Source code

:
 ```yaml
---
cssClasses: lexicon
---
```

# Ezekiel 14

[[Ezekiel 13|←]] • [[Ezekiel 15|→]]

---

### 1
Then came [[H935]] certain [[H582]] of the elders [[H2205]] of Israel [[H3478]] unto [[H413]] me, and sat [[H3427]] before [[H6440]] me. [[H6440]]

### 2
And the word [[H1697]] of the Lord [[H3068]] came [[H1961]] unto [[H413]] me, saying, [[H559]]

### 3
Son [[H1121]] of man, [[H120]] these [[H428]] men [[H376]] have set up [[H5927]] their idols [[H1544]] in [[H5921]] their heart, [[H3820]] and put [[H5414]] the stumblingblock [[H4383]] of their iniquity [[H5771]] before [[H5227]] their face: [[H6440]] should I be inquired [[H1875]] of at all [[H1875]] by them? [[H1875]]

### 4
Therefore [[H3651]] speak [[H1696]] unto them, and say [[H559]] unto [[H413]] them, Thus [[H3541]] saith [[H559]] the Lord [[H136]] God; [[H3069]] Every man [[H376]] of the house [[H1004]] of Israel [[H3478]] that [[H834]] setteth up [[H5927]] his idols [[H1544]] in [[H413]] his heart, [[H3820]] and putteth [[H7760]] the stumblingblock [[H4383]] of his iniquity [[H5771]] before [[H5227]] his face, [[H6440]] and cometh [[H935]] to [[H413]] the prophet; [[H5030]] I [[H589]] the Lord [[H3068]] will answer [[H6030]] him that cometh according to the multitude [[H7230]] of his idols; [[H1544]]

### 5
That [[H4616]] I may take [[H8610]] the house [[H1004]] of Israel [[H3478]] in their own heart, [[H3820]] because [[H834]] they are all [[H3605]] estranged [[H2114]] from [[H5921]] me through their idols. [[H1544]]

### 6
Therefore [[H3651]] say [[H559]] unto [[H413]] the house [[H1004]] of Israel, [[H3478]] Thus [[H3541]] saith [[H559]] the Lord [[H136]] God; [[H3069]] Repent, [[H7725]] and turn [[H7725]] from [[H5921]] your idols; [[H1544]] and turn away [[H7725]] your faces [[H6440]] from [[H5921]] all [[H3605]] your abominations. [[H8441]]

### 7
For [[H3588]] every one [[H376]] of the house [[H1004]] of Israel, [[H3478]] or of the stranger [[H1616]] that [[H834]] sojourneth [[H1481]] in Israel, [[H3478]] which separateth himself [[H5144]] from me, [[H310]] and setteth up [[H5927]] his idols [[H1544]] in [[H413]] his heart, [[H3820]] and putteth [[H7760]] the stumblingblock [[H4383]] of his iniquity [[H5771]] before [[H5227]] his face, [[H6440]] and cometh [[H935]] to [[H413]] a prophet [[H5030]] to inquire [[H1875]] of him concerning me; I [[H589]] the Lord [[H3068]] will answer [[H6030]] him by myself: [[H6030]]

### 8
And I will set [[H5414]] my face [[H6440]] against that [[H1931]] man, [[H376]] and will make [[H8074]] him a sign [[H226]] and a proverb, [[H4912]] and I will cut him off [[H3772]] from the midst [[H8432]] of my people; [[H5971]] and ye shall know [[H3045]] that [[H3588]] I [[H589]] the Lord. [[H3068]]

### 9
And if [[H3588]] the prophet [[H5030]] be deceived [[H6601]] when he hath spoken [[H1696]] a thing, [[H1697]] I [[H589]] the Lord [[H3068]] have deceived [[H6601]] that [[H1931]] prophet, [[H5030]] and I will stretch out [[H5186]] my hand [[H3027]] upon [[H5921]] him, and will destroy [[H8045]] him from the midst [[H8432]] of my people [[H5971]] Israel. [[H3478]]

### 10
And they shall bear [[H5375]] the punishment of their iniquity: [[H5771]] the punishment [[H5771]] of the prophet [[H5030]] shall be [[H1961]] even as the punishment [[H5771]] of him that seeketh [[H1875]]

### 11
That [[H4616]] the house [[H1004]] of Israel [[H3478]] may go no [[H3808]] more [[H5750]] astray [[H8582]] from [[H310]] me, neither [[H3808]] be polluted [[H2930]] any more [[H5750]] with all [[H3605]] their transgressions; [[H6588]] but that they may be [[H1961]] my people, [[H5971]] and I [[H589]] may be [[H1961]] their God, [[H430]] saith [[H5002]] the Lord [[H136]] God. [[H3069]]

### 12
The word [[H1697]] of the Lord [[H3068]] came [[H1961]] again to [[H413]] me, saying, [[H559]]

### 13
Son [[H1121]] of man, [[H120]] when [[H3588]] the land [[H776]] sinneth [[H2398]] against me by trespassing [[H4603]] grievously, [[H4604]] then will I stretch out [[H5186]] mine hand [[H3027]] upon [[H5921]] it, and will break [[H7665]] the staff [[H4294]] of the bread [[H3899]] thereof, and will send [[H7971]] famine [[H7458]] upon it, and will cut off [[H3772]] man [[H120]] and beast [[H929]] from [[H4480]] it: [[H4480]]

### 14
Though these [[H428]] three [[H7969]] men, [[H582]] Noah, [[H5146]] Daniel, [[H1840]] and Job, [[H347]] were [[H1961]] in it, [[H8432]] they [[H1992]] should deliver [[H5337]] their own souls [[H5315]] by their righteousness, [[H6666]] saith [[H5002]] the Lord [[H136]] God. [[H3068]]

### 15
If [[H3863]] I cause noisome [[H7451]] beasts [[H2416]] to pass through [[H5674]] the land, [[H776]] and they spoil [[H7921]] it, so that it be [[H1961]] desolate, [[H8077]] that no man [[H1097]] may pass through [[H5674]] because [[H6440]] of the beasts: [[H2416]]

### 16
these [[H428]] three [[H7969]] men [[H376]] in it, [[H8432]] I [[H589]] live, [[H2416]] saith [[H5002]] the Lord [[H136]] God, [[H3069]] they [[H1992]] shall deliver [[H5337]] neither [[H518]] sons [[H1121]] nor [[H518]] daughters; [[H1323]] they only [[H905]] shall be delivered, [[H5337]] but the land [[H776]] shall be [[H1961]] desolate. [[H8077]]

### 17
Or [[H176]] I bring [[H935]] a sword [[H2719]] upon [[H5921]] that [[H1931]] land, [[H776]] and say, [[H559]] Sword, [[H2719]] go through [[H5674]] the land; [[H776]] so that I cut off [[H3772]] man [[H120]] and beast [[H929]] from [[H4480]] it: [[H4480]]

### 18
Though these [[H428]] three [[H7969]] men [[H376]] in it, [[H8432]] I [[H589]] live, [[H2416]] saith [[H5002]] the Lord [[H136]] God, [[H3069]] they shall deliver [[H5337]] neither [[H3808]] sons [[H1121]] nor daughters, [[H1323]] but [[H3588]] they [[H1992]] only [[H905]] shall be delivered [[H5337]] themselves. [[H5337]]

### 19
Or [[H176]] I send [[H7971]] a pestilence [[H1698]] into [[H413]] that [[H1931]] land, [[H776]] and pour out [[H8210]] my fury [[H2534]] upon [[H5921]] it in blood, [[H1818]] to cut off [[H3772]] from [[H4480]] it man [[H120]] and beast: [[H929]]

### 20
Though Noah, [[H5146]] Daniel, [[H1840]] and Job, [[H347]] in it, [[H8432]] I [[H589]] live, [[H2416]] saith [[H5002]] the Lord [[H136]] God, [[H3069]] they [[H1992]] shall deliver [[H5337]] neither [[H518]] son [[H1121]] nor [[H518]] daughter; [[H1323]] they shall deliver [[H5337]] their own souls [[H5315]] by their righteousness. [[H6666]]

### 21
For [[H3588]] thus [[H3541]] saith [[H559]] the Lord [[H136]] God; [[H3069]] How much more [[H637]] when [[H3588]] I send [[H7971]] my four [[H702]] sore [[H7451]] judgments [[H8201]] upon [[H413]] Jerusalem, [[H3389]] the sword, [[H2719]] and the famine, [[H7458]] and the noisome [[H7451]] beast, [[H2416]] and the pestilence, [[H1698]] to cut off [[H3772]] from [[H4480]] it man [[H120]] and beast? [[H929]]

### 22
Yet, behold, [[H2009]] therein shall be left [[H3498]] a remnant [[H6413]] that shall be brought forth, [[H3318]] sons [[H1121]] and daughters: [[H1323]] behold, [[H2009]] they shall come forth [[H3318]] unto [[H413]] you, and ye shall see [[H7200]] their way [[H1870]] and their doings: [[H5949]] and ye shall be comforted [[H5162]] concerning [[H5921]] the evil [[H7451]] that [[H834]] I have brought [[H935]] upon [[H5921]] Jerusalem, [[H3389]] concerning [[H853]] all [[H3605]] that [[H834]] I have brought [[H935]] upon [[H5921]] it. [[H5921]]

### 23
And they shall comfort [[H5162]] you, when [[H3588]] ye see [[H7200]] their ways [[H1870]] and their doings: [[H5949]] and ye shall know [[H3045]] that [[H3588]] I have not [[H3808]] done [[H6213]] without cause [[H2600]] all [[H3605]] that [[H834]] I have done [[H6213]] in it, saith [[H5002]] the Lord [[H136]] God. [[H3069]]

* * * *

§ What you should do
Take each line in the listing that has the word "people" and copy it.

§ Written response
And I will set [[H5414]] my face [[H6440]] against that [[H1931]] man, [[H376]] and will make [[H8074]] him a sign [[H226]] and a proverb, [[H4912]] and I will cut him off [[H3772]] from the midst [[H8432]] of my people; [[H5971]] and ye shall know [[H3045]] that [[H3588]] I [[H589]] the Lord. [[H3068]]
And if [[H3588]] the prophet [[H5030]] be deceived [[H6601]] when he hath spoken [[H1696]] a thing, [[H1697]] I [[H589]] the Lord [[H3068]] have deceived [[H6601]] that [[H1931]] prophet, [[H5030]] and I will stretch out [[H5186]] my hand [[H3027]] upon [[H5921]] him, and will destroy [[H8045]] him from the midst [[H8432]] of my people [[H5971]] Israel. [[H3478]]
That [[H4616]] the house [[H1004]] of Israel [[H3478]] may go no [[H3808]] more [[H5750]] astray [[H8582]] from [[H310]] me, neither [[H3808]] be polluted [[H2930]] any more [[H5750]] with all [[H3605]] their transgressions; [[H6588]] but that they may be [[H1961]] my people, [[H5971]] and I [[H589]] may be [[H1961]] their God, [[H430]] saith [[H5002]] the Lord [[H136]] God. [[H3069]]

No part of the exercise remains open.